* **To do**
Your reply should be the complete data, reproduced exactly.

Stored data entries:
+-------+
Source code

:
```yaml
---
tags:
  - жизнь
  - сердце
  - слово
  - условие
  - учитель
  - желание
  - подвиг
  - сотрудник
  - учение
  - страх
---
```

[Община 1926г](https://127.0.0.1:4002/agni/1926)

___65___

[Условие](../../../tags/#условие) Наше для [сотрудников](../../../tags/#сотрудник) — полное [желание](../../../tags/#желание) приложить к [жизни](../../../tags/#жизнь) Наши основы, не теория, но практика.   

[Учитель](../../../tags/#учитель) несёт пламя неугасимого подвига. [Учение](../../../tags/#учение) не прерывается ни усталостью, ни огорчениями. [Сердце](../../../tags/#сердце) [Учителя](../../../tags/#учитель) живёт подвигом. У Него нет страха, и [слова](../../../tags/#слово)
+-------+
* **Exercise response**
Source code

:
```yaml
---
tags:
  - жизнь
  - сердце
  - слово
  - условие
  - учитель
  - желание
  - подвиг
  - сотрудник
  - учение
  - страх
---
```

[Община 1926г](https://127.0.0.1:4002/agni/1926)

___65___

[Условие](../../../tags/#условие) Наше для [сотрудников](../../../tags/#сотрудник) — полное [желание](../../../tags/#желание) приложить к [жизни](../../../tags/#жизнь) Наши основы, не теория, но практика.   

[Учитель](../../../tags/#учитель) несёт пламя неугасимого подвига. [Учение](../../../tags/#учение) не прерывается ни усталостью, ни огорчениями. [Сердце](../../../tags/#сердце) [Учителя](../../../tags/#учитель) живёт подвигом. У Него нет страха, и [слова](../../../tags/#слово)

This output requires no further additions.